Partis de Portsmouth en Dominique tôt le matin pour atteindre Saint-Pierre en Martinique, la navigation est passée de calme à sportive dès que nous avons franchi la pointe sud de la Dominique. Le Centre Régional Opérationnel de Surveillance et de Sauvetage aux Antilles et en Guyane (CROSS AG), l’équivalent de la Garde côtière canadienne, appelle les zones entre les îles des canaux.
Dans le canal Dominique-Martinique, le vent soufflait à 25 nœuds avec des rafales soutenues jusqu’à 29 nœuds est-nord-est. Quant aux vagues, elles étaient énormes.
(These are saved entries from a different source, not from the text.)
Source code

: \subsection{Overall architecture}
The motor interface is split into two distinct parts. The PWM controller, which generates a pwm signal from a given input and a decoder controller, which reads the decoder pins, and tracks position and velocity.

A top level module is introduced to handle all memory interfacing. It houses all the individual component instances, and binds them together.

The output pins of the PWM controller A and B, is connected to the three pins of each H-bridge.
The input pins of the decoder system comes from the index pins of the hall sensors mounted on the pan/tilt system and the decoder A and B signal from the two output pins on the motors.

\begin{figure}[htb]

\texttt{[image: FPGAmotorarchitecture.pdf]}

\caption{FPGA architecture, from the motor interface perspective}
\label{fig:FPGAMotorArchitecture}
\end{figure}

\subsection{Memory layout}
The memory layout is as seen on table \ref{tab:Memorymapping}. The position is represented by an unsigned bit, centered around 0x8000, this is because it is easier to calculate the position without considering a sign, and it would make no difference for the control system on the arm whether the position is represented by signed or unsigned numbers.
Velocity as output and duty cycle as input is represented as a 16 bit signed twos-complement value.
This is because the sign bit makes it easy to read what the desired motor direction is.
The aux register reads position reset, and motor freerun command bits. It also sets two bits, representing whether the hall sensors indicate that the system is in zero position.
Bien qu’il soit difficile d’en évaluer leur hauteur exacte, en surveillant les quelques voiliers naviguant sur la même route, nous pouvions voir disparaître la moitié de leur mât dans les creux. Nous évaluons donc ces vagues à environ 10 pieds, parfois plus. Quelques-unes ont fait leur entrée dans le cockpit, dont une autre a terminé sa course avec fracas plus loin dans le dinghy. Par cette journée ensoleillée, nous recevions un peu de fraîcheur, mais enfin… que voulez-vous, nous sommes en navigation !
BLÜ devenant difficile à barrer, nous avons réduit les voiles à trois reprises. Rien à faire, le voilier obéissait très peu au gouvernail. Nous avons donc affalé les voiles et mis le moteur en marche. BLÜ s’est mise à tourner en rond. Impossible de contrôler le voilier, le gouvernail ne répondait plus.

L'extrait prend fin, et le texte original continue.